Objective 2: This objective covers two aspects, the first related directly to the properties of dwarf galaxies, and the second more generally analysing complex datasets. The first aspect of covered mostly by DC02 in WP2, and that part of the work has already led to a completed manuscript which will be submitted for publication in early 2026, on the evolution of intrinsic 3D shapes of star-forming galaxies. This work can be considered a proof of concept, which will in the second part of the project be applied to very large sets of imaged galaxies from the Euclid and LSST data sets. The second aspect is mostly developed within WP4, where DC09 and DC10 use advanced computational and analysis approaches to extract physical properties of galaxies and their components from multi-dimensional data sets, in our case integral field spectroscopy and radio interferometric imaging of spiral and dwarf galaxies.
Objective 3: This aspect of our overall scientific work focuses on the comparison of our own Milky Way galaxy and its dwarf companions with the similar galaxies studied primarily under Objective 1. Our WP3 is mostly centred on the study of our Milky Way, combining work in computer science (DC04) with the analysis of astronomical data, including those from Gaia (DC05 and DC06), and with numerical simulations of Milky Way analogues (DC07).
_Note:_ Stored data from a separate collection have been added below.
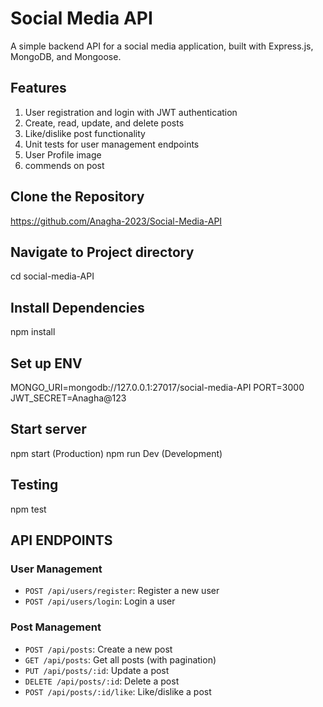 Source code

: # Social Media API
A simple backend API for a social media application, built with Express.js, MongoDB, and Mongoose.


## Features

1. User registration and login with JWT authentication
2. Create, read, update, and delete posts
3. Like/dislike post functionality
4. Unit tests for user management endpoints
5. User Profile image 
6. commends on post

## Clone the Repository
https://github.com/Anagha-2023/Social-Media-API

## Navigate to Project directory
cd social-media-API

## Install Dependencies
npm install

## Set up ENV
MONGO_URI=mongodb://127.0.0.1:27017/social-media-API
PORT=3000
JWT_SECRET=Anagha@123

## Start server
npm start (Production)
npm run Dev (Development)

## Testing
npm test

## API ENDPOINTS

### User Management
- `POST /api/users/register`: Register a new user
- `POST /api/users/login`: Login a user

### Post Management
- `POST /api/posts`: Create a new post
- `GET /api/posts`: Get all posts (with pagination)
- `PUT /api/posts/:id`: Update a post
- `DELETE /api/posts/:id`: Delete a post
- `POST /api/posts/:id/like`: Like/dislike a post
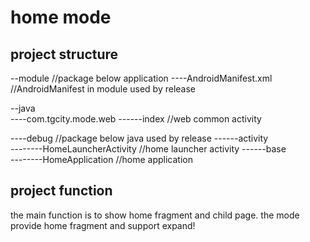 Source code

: # home mode
## project structure
--module                                //package below application
----AndroidManifest.xml                 //AndroidManifest in module used by release

--java                                  
----com.tgcity.mode.web
------index                             //web common activity

----debug                               //package below java used by release
------activity                            
--------HomeLauncherActivity            //home launcher activity
------base                              
--------HomeApplication                 //home application

## project function
the main function is to show home fragment and child page. the mode provide home fragment and support expand! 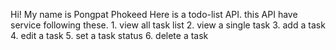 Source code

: Hi!
My name is Pongpat Phokeed
Here is a todo-list API.
this API have service following these.
	1. view all task list
	2. view a single task
	3. add a task
	4. edit a task
	5. set a task status
	6. delete a task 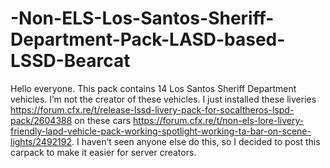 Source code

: # -Non-ELS-Los-Santos-Sheriff-Department-Pack-LASD-based-LSSD-Bearcat
Hello everyone. This pack contains 14 Los Santos Sheriff Department vehicles. I’m not the creator of these vehicles. I just installed these liveries https://forum.cfx.re/t/release-lssd-livery-pack-for-socaltheros-lspd-pack/2604388 on these cars https://forum.cfx.re/t/non-els-lore-livery-friendly-lapd-vehicle-pack-working-spotlight-working-ta-bar-on-scene-lights/2492192. I haven’t seen anyone else do this, so I decided to post this carpack to make it easier for server creators.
The DCs have progressed well individually, but they have also worked very closely together. Through secondments and collaborative work, we expect this unique combination of computer science with observational and numerical astrophysics to lead to ground-breaking results in the second half of our project, and to reaching our Objective 3.
Overall, progress is excellent, and we are well on track to reach the main objectives set for the scientific work within the project.